More on this is at the sermon here

Steve Hansen Interview.

It was interesting to watch this interview with Steve Hansen after the All Blacks lost to The British and Irish Lions last Saturday. It seems to me that it should be compulsory viewing for all English Premier League (EPL) managers in the UK. What a difference to the usual griping, carping and complaining about the other team and the officials that you get in interviews from losing managers after EPL matches.

It is just beautiful to hear his straightforward acceptance of the decisions made by the referee and acceptance of the difficulties faced by the referee. And the captain Kieran Read comes out of it very impressively as well.

And I am left thinking about the impact of this sort of thing. It is so valuable because it reinforces the authority of the referees. He is the one in charge; he is the one who does his best to make decisions according to his best judgement. This attitude is picked up by youngsters, in particular, and a respect for referees is developed. And this is for the good of all playing the game.

In the EPL, with all the negative stuff against referees which is retailed by those who should know better, it leads to negative attitudes to referees which percolates throughout the game.

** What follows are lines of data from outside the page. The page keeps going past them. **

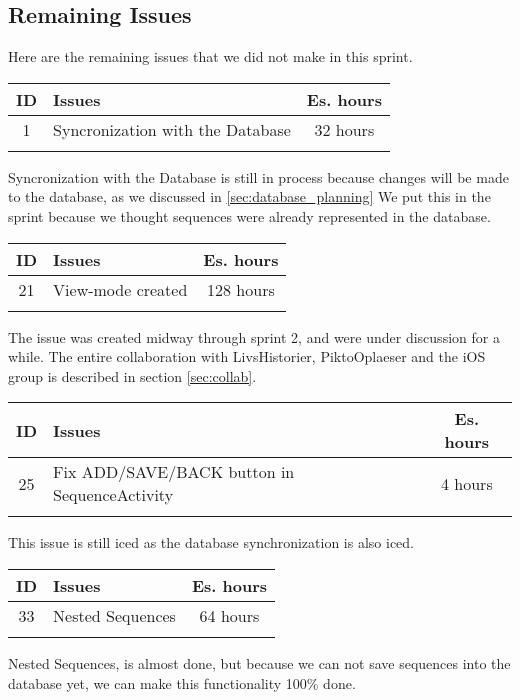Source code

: \subsection{Remaining Issues}
\label{subsec:spr2_RemainingIssues}
Here are the remaining issues that we did not make in this sprint.

\begin{longtable} { | c | p{12cm} | c | } 
\hline
	ID 	&	Issues	&		 Es. hours \\\hline
	1	&	Syncronization with the Database 	&	32 hours	\\\hline
\label{tab:spr2_syncwithdatabase}
\end{longtable}

Syncronization with the Database is still in process because changes will be made to the database, as we discussed in \ref{sec:database_planning} We put this in the sprint because we thought sequences were already represented in the database.


\begin{longtable} { | c | p{12cm} | c | } 
\hline
	ID 	&	Issues	&		 Es. hours \\\hline
	21	&	View-mode created 	&	128 hours	\\\hline
\label{tab:spr2_viewmodecreated}
\end{longtable}

The issue was created midway through sprint 2, and were under discussion for a while. The entire collaboration with LivsHistorier, PiktoOplaeser and the iOS group is described in section \ref{sec:collab}.\\

\begin{longtable} { | c | p{12cm} | c | } 
\hline
	ID 	&	Issues	&		 Es. hours \\\hline
	25	&	Fix ADD/SAVE/BACK button in SequenceActivity 	&	4 hours	\\\hline
\label{tab:spr2_addsavebackbuttons}
\end{longtable}

This issue is still iced as the database synchronization is also iced.


\begin{longtable} { | c | p{12cm} | c | } 
\hline
	ID 	&	Issues	&		 Es. hours \\\hline
	33	&	Nested Sequences 	&	64 hours	\\\hline
\label{tab:spr2_nestedsequences}
\end{longtable}

Nested Sequences, is almost done, but because we can not save sequences into the database yet, we can make this functionality 100\% done.\\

So see here for a report on the perils of being a referee.

This leads me further to ponder upon the fact that Christianity is an authoritarian faith which flows from  a God who has established structures of authority for the wise government of his universe. We should always be supporters of those in authority. We should realise that when there is an undermining of those in authority then destructive forces are let lose.

So well-done Steve Hansen! Give Him a knighthood for services to decency!

Attitude to Scripture.

The Lord says it, therefore I believe it and so I do it. That, I suggest, should be the attitude of the true believer to Scripture. Alas for many believers the attitude seems to be the Lord says it, I will consider whether it is convenient for me and then I will decide whether to act upon it.

I am musing upon this theme in the light of the alarming observation that many who claim to be evangelical seem to have an equivocal attitude to Scripture. Their reasoning seems to be along the following lines. If the Scripture fits in with their conclusions then all well and good. If Scripture does not fit in with what they want then it is most unlikely that God speaking through His Word will “win the day”.

Such people may profess to be evangelical in that they believe that the Scriptures are the inspired oracles of God. But by their response and action they deny this.

What is going on here? Many I think are unwittingly saying that they know better than God. Here is how it goes. As an evangelical they have to accept the authority of Scripture. However, by their refusal to bow to Scripture and rather choose what they implicitly believe to be a better way they are saying that they know better than the Lord.

To which the challenge comes to me: am I consistent in my evangelical profession. Am I “The Lord says it, therefore I believe it and so I do it” person? I should be; otherwise i am a hypocrite.